そこから、「起業のためにとりあえず自分の声を発信していこう」と思って、Twitterとブログを始めたところ、出資者になってくださったカイリューの木村さんが現れたんです。それが1月の半ばくらいで、事態が大きく動いた結果、2カ月ほど経った3月1日に開店することになりました。
――よく言われることですが、「自分の足で生きる」って決意、少し怖く思うことってありますよね。しかも、ここまで早く事が進んでしまうと、起業や激変する環境に不安感とか大きいんじゃないかと感じました。
えもい:起業に関しては、自分は守るものが特にない、別に扶養する家族もいなければ、守るべき肩書もない上、木村さんも「別にスッちゃってもいいよ」とおっしゃってくれていたので。
正直、起業は「ダメなら止めればいいか」っていう感じで始めていました。取りあえず借金さえしなければいいわけですから。
この先の不安ですが、正直考えたらキリがないです。だけど、どうなるかなんて誰にも分からないので、「とりあえず今日も生きて、明日も死なずに生き続けていって、気付いたら5年、10年たってました」ってなってればいいのかな、って感じますね。

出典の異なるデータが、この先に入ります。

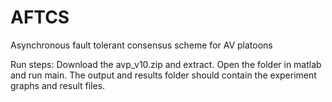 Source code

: # AFTCS
Asynchronous fault tolerant consensus scheme for AV platoons

Run steps:
Download the avp_v10.zip and extract. 
Open the folder in matlab and run main.
The output and results folder should contain the experiment graphs and result files.
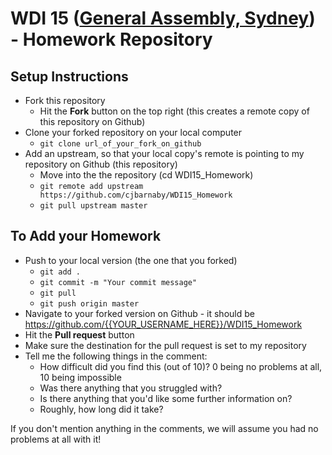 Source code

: # WDI 15 ([General Assembly, Sydney](https://generalassemb.ly/sydney)) - Homework Repository

## Setup Instructions

- Fork this repository
    + Hit the **Fork** button on the top right (this creates a remote copy of this repository on Github)
- Clone your forked repository on your local computer
    + `git clone url_of_your_fork_on_github`
- Add an upstream, so that your local copy's remote is pointing to my repository on Github (this repository)
    + Move into the the repository (cd WDI15_Homework)
    + `git remote add upstream https://github.com/cjbarnaby/WDI15_Homework`
    + `git pull upstream master`

## To Add your Homework

- Push to your local version (the one that you forked)
    + `git add .`
    + `git commit -m "Your commit message"`
    + `git pull`
    + `git push origin master`
- Navigate to your forked version on Github - it should be https://github.com/{{YOUR_USERNAME_HERE}}/WDI15_Homework
- Hit the **Pull request** button
- Make sure the destination for the pull request is set to my repository
- Tell me the following things in the comment:
    + How difficult did you find this (out of 10)? 0 being no problems at all, 10 being impossible
    + Was there anything that you struggled with?
    + Is there anything that you'd like some further information on?
    + Roughly, how long did it take?

If you don't mention anything in the comments, we will assume you had no problems at all with it!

――今までのお話でいろいろな人の支えがあったことが分かりました。お店を開く前と後とで、人に対する思いって変わったりしましたか? こうして店内を見ても、「ブログ見てファンになりました」とのコメントが貼ってありますけど。
えもい:1月にブログやTwitterを始めるまでは、孤独にやっていた気がします。具体的にメッセージを発信するようになってからは、たまたま拡散されたっていうことも手伝い、いろんな人が見てくれ、応援してくれているっていうのをはっきり感じます。

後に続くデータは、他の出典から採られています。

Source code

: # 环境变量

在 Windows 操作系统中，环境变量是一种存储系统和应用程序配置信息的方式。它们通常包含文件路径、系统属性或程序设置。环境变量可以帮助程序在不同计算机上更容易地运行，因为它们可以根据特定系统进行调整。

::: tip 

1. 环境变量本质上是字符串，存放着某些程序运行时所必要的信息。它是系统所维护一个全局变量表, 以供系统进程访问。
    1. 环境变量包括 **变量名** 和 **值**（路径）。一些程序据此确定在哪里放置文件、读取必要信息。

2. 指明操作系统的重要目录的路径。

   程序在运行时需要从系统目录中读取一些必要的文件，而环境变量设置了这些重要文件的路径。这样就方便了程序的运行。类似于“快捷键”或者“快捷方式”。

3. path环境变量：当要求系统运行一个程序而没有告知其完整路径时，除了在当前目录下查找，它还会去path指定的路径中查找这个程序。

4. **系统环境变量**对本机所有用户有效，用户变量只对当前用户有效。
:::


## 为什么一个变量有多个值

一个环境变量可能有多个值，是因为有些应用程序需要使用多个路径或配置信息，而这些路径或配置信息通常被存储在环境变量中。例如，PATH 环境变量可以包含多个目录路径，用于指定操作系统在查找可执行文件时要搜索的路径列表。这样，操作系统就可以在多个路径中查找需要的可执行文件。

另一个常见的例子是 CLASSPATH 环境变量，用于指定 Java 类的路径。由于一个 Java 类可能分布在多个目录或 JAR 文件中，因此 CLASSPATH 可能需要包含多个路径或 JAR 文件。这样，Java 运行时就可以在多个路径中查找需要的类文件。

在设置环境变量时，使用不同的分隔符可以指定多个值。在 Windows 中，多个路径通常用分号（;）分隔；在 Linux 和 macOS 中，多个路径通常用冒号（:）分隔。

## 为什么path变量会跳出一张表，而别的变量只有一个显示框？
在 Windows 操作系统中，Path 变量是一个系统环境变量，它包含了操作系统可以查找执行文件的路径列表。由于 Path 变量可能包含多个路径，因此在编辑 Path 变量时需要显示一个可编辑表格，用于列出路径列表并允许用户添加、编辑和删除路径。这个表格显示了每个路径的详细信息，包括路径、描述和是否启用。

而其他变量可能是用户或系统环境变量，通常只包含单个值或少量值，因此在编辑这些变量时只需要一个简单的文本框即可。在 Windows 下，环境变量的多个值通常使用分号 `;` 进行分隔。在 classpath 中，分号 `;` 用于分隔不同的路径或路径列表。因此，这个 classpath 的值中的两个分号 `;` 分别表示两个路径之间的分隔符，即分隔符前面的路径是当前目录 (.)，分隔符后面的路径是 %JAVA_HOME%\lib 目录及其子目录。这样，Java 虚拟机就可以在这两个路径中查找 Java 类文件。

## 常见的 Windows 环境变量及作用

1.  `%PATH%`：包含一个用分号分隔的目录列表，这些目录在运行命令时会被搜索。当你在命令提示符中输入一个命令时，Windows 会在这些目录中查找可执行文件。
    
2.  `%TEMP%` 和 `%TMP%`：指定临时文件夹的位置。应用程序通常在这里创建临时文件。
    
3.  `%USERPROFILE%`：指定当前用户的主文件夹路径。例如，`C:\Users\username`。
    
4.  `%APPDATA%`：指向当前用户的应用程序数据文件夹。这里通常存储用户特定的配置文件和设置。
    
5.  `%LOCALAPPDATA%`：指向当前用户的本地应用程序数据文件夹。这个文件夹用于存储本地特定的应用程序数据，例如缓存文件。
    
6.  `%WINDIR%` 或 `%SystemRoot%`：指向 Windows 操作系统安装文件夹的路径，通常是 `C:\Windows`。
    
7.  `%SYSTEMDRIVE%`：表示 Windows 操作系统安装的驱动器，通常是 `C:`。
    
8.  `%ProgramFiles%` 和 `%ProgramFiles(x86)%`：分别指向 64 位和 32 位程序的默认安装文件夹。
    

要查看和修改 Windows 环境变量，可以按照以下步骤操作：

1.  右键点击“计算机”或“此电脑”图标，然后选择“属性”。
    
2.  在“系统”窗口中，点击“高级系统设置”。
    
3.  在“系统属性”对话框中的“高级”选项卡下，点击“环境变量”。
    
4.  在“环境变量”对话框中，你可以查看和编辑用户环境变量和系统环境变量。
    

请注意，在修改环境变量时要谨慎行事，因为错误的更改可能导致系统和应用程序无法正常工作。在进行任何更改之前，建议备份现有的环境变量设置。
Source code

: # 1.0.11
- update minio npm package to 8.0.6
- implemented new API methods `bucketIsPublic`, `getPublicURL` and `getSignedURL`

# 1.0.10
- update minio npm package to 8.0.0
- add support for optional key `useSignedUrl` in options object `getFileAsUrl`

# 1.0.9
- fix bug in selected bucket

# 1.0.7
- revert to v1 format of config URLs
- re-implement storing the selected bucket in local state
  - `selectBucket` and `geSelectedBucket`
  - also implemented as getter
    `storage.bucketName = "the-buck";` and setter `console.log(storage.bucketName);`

店を始めて、「自分と同じようなことを思っている人がやっぱりいるんだな」「これだけ多くの人が支援してくれている」と実感させられました。
――「同じこと」っていうのは、具体的にはどういう?
えもい:「就活がつらい」「働くのつらい」もそうですし、ここにうつ病の話をしにいらっしゃる方とかも結構いて。
それでも、みんな何とか生きていかなきゃいけないわけで。「そこに向き合って、みんなやっているんだな」とは思います。
正直、Twitterとブログも最初の頃、「無に向かって発信」しているというか、ただ全力で壁に投げているという感じだったんです。「発信してどうなるんだろう…」と思ってたんですけど、最初にブログへコメントしてくれたのがおりんさんで。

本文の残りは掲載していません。